The second of the Royal Navy’s giant new aircraft carriers, the 65,000-tonne vessel will be in Liverpool for a week of celebrations to commemorate the naval service’s close ties with the city.
Nearly 13,000 people who successfully applied for free tickets will step onto HMS Prince of Wales on Saturday and Sunday; others will be able to view it from the Cruise Liverpool Terminal.
Here’s why she’s such a draw…
HMS Prince of Wales cost £3 billion to design and build by the Aircraft Carrier Alliance, an integrated team formed from Babcock, BAE Systems, Thales UK and the Ministry of Defence. The team is responsible for delivering the Queen Elizabeth class ships to time and cost.
The aircraft carrier was put through sea trials in the Moray Firth and the North Sea in October last year, which included tests of its long-range radar – tracking two Typhoon jets that were flown out of RAF Lossiemouth.
The aim of the carrier is to increase the UK’s defence options by maintaining carrier strike capability and means that one of the warships could be in maintenance with the other in any maritime operation.
HMS Prince of Wales, like her sister warship HMS Queen Elizabeth, is 280 metres long – about the length of two-and-a-half football pitches and longer than the length of the Houses of Parliament.
Her deck is 70 metres wide – about the width of the Pyramid main stage at Glastonbury Festival which could sit comfortably across the deck area of the ship.
She has the latest generation close-in weapon system: the Phalanx gun system is designed as an anti-aircraft and anti-missile defence and is radar controlled, meaning it automatically detects, tracks and engages incoming threats and features a 20mm M61A1cannon with a rate of fire of up to 4,500 shots per minute.
HMS Prince of Wales is also equipped with a host of small-calibre guns which are the ship’s last line of defence against small fast craft, like speedboats or jetskis.
HMS Prince of Wales has two Rolls-Royce Marine Trent gas turbine engines and four Wärtsilä 38 marine diesel engines (the MT30 gas turbines powering both HMS Prince of Wales and HMS Queen Elizabeth are the most powerful gas turbine engines in operation in the world).
These engines deliver enough power to run about a thousand family cars, with enough energy to power a town of 25,000 people.
The ship’s power generator is a low voltage electrical power distribution system which generates enough energy to power more than five thousand family homes and about 300,000 kettles.
Collectively, the diesel generators produce about 40% of the total power for the carrier – with the Rolls-Royce MT30 main engines generating the rest.
The propellers on HMS Prince of Wales each deliver around 50,000 horsepower.
Rolls-Royce, which manufactured them, says they are the highest power propeller ever produced by the company. Made from nickel aluminium bronze, each of the propeller measures 7m in diameter and weighs 33 tonnes.
Her anchors were built in Norfolk and are about three metres in height, weighing 12,837 and 12,456 kilograms.
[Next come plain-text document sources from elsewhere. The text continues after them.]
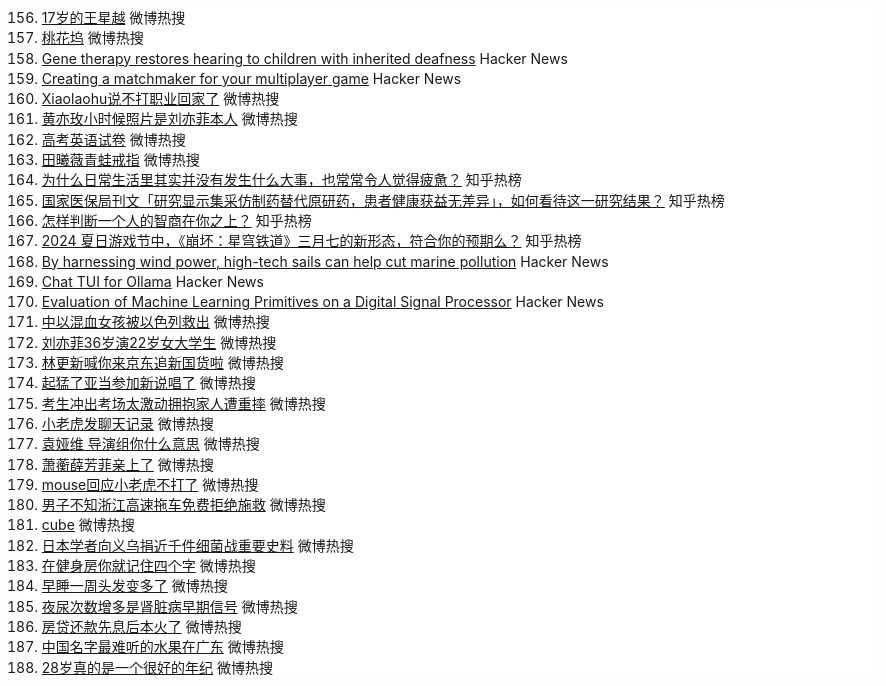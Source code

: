 156. [17岁的王星越](https://s.weibo.com/weibo?q=%2317%E5%B2%81%E7%9A%84%E7%8E%8B%E6%98%9F%E8%B6%8A%23&Refer=top) 微博热搜
157. [桃花坞](https://s.weibo.com/weibo?q=%23%E6%A1%83%E8%8A%B1%E5%9D%9E%23&Refer=top) 微博热搜
158. [Gene therapy restores hearing to children with inherited deafness](https://cosmosmagazine.com/science/biology/gene-therapy-restores-hearing-to-children-with-inherited-deafness/) Hacker News
159. [Creating a matchmaker for your multiplayer game](https://mas-bandwidth.com/creating-a-matchmaker-for-your-multiplayer-game/) Hacker News
160. [Xiaolaohu说不打职业回家了](https://s.weibo.com/weibo?q=%23Xiaolaohu%E8%AF%B4%E4%B8%8D%E6%89%93%E8%81%8C%E4%B8%9A%E5%9B%9E%E5%AE%B6%E4%BA%86%23&Refer=top) 微博热搜
161. [黄亦玫小时候照片是刘亦菲本人](https://s.weibo.com/weibo?q=%23%E9%BB%84%E4%BA%A6%E7%8E%AB%E5%B0%8F%E6%97%B6%E5%80%99%E7%85%A7%E7%89%87%E6%98%AF%E5%88%98%E4%BA%A6%E8%8F%B2%E6%9C%AC%E4%BA%BA%23&Refer=top) 微博热搜
162. [高考英语试卷](https://s.weibo.com/weibo?q=%23%E9%AB%98%E8%80%83%E8%8B%B1%E8%AF%AD%E8%AF%95%E5%8D%B7%23&Refer=top) 微博热搜
163. [田曦薇青蛙戒指](https://s.weibo.com/weibo?q=%23%E7%94%B0%E6%9B%A6%E8%96%87%E9%9D%92%E8%9B%99%E6%88%92%E6%8C%87%23&Refer=top) 微博热搜
164. [为什么日常生活里其实并没有发生什么大事，也常常令人觉得疲惫？](https://www.zhihu.com/question/29722450) 知乎热榜
165. [国家医保局刊文「研究显示集采仿制药替代原研药，患者健康获益无差异」，如何看待这一研究结果？](https://www.zhihu.com/question/658404272) 知乎热榜
166. [怎样判断一个人的智商在你之上？](https://www.zhihu.com/question/630165959) 知乎热榜
167. [2024 夏日游戏节中，《崩坏：星穹铁道》三月七的新形态，符合你的预期么？](https://www.zhihu.com/question/658381758) 知乎热榜
168. [By harnessing wind power, high-tech sails can help cut marine pollution](https://www.economist.com/science-and-technology/2024/05/21/a-new-age-of-sail-begins) Hacker News
169. [Chat TUI for Ollama](https://github.com/ggozad/oterm) Hacker News
170. [Evaluation of Machine Learning Primitives on a Digital Signal Processor](http://www.diva-portal.org/smash/record.jsf?pid=diva2%3A1457863&dswid=-740) Hacker News
171. [中以混血女孩被以色列救出](https://s.weibo.com/weibo?q=%23%E4%B8%AD%E4%BB%A5%E6%B7%B7%E8%A1%80%E5%A5%B3%E5%AD%A9%E8%A2%AB%E4%BB%A5%E8%89%B2%E5%88%97%E6%95%91%E5%87%BA%23&Refer=top) 微博热搜
172. [刘亦菲36岁演22岁女大学生](https://s.weibo.com/weibo?q=%23%E5%88%98%E4%BA%A6%E8%8F%B236%E5%B2%81%E6%BC%9422%E5%B2%81%E5%A5%B3%E5%A4%A7%E5%AD%A6%E7%94%9F%23&Refer=top) 微博热搜
173. [林更新喊你来京东追新国货啦](https://s.weibo.com/weibo?q=%23%E6%9E%97%E6%9B%B4%E6%96%B0%E5%96%8A%E4%BD%A0%E6%9D%A5%E4%BA%AC%E4%B8%9C%E8%BF%BD%E6%96%B0%E5%9B%BD%E8%B4%A7%E5%95%A6%23&Refer=top) 微博热搜
174. [起猛了亚当参加新说唱了](https://s.weibo.com/weibo?q=%23%E8%B5%B7%E7%8C%9B%E4%BA%86%E4%BA%9A%E5%BD%93%E5%8F%82%E5%8A%A0%E6%96%B0%E8%AF%B4%E5%94%B1%E4%BA%86%23&Refer=top) 微博热搜
175. [考生冲出考场太激动拥抱家人遭重摔](https://s.weibo.com/weibo?q=%23%E8%80%83%E7%94%9F%E5%86%B2%E5%87%BA%E8%80%83%E5%9C%BA%E5%A4%AA%E6%BF%80%E5%8A%A8%E6%8B%A5%E6%8A%B1%E5%AE%B6%E4%BA%BA%E9%81%AD%E9%87%8D%E6%91%94%23&Refer=top) 微博热搜
176. [小老虎发聊天记录](https://s.weibo.com/weibo?q=%23%E5%B0%8F%E8%80%81%E8%99%8E%E5%8F%91%E8%81%8A%E5%A4%A9%E8%AE%B0%E5%BD%95%23&Refer=top) 微博热搜
177. [袁娅维 导演组你什么意思](https://s.weibo.com/weibo?q=%23%E8%A2%81%E5%A8%85%E7%BB%B4+%E5%AF%BC%E6%BC%94%E7%BB%84%E4%BD%A0%E4%BB%80%E4%B9%88%E6%84%8F%E6%80%9D%23&Refer=top) 微博热搜
178. [萧蘅薛芳菲亲上了](https://s.weibo.com/weibo?q=%23%E8%90%A7%E8%98%85%E8%96%9B%E8%8A%B3%E8%8F%B2%E4%BA%B2%E4%B8%8A%E4%BA%86%23&Refer=top) 微博热搜
179. [mouse回应小老虎不打了](https://s.weibo.com/weibo?q=%23mouse%E5%9B%9E%E5%BA%94%E5%B0%8F%E8%80%81%E8%99%8E%E4%B8%8D%E6%89%93%E4%BA%86%23&Refer=top) 微博热搜
180. [男子不知浙江高速拖车免费拒绝施救](https://s.weibo.com/weibo?q=%23%E7%94%B7%E5%AD%90%E4%B8%8D%E7%9F%A5%E6%B5%99%E6%B1%9F%E9%AB%98%E9%80%9F%E6%8B%96%E8%BD%A6%E5%85%8D%E8%B4%B9%E6%8B%92%E7%BB%9D%E6%96%BD%E6%95%91%23&Refer=top) 微博热搜
181. [cube](https://s.weibo.com/weibo?q=%23cube%23&Refer=top) 微博热搜
182. [日本学者向义乌捐近千件细菌战重要史料](https://s.weibo.com/weibo?q=%23%E6%97%A5%E6%9C%AC%E5%AD%A6%E8%80%85%E5%90%91%E4%B9%89%E4%B9%8C%E6%8D%90%E8%BF%91%E5%8D%83%E4%BB%B6%E7%BB%86%E8%8F%8C%E6%88%98%E9%87%8D%E8%A6%81%E5%8F%B2%E6%96%99%23&Refer=top) 微博热搜
183. [在健身房你就记住四个字](https://s.weibo.com/weibo?q=%23%E5%9C%A8%E5%81%A5%E8%BA%AB%E6%88%BF%E4%BD%A0%E5%B0%B1%E8%AE%B0%E4%BD%8F%E5%9B%9B%E4%B8%AA%E5%AD%97%23&Refer=top) 微博热搜
184. [早睡一周头发变多了](https://s.weibo.com/weibo?q=%23%E6%97%A9%E7%9D%A1%E4%B8%80%E5%91%A8%E5%A4%B4%E5%8F%91%E5%8F%98%E5%A4%9A%E4%BA%86%23&Refer=top) 微博热搜
185. [夜尿次数增多是肾脏病早期信号](https://s.weibo.com/weibo?q=%23%E5%A4%9C%E5%B0%BF%E6%AC%A1%E6%95%B0%E5%A2%9E%E5%A4%9A%E6%98%AF%E8%82%BE%E8%84%8F%E7%97%85%E6%97%A9%E6%9C%9F%E4%BF%A1%E5%8F%B7%23&Refer=top) 微博热搜
186. [房贷还款先息后本火了](https://s.weibo.com/weibo?q=%23%E6%88%BF%E8%B4%B7%E8%BF%98%E6%AC%BE%E5%85%88%E6%81%AF%E5%90%8E%E6%9C%AC%E7%81%AB%E4%BA%86%23&Refer=top) 微博热搜
187. [中国名字最难听的水果在广东](https://s.weibo.com/weibo?q=%23%E4%B8%AD%E5%9B%BD%E5%90%8D%E5%AD%97%E6%9C%80%E9%9A%BE%E5%90%AC%E7%9A%84%E6%B0%B4%E6%9E%9C%E5%9C%A8%E5%B9%BF%E4%B8%9C%23&Refer=top) 微博热搜
188. [28岁真的是一个很好的年纪](https://s.weibo.com/weibo?q=%2328%E5%B2%81%E7%9C%9F%E7%9A%84%E6%98%AF%E4%B8%80%E4%B8%AA%E5%BE%88%E5%A5%BD%E7%9A%84%E5%B9%B4%E7%BA%AA%23&Refer=top) 微博热搜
This is just one component of the ship, which was constructed across six shipyards around the country with more than 200 British companies supplying vital parts.
The ship’s company is 700 personnel, which will increase to about 1,600 once aircraft are on board.
There are four galleys and four large dining areas on board.
The warship’s chefs serve up to 4,800 meals a day and she holds up to 45 days’ worth of food in her stores.
The food served up in those meals includes 72kgs each of meat and fruit, 200 litres of milk, 400 baguettes, 40 watermelons and 100 litres of soup.
The pantries, fridges and freezers of the carrier are able to hold 12,000 tins of baked beans, enough to fill 38 bath-tubs, and 66,000 sausages, which would stretch four miles if laid end-to-end. The ship’s company gets through about 550ft per day.
She also stores 28,800 rashers of bacon – which weighs about the same as a Porsche Panamera supercar.
The ship boasts a number of training areas and cardio gym which includes an area with spinning bikes, plus a weights room and a boxing training facility.
For physical health and mental, spiritual and religious well-being, she also has a medical centre and a chapel.
The Royal Navy Police Department have service officers on board and they manage a custody area for times when someone aboard needs to be detained.
She is able to carry 36 F35B Lightning II Jets, and up to 40 helicopters.
Like her sister aircraft carrier she expected to embark F35B fast jets as the obvious choice for a carrier strike force but the Crowsnest Maritime surveillance variant of the Merlin Helicopter and the new support ships RFA Tidespring class are expected to be called upon more with the second carrier.
All of the above is under the watchful command of HMS Prince of Wales’ commanding officer Captain Darren Houston, who first joined HMS Queen Elizabeth in January 2016 as The Commander, helping to guide the ship through contractor sea trials and her first deployment to the United States, where trials of the F35B landing and take-offs were carried out.
He was then selected to command HMS Prince of Wales.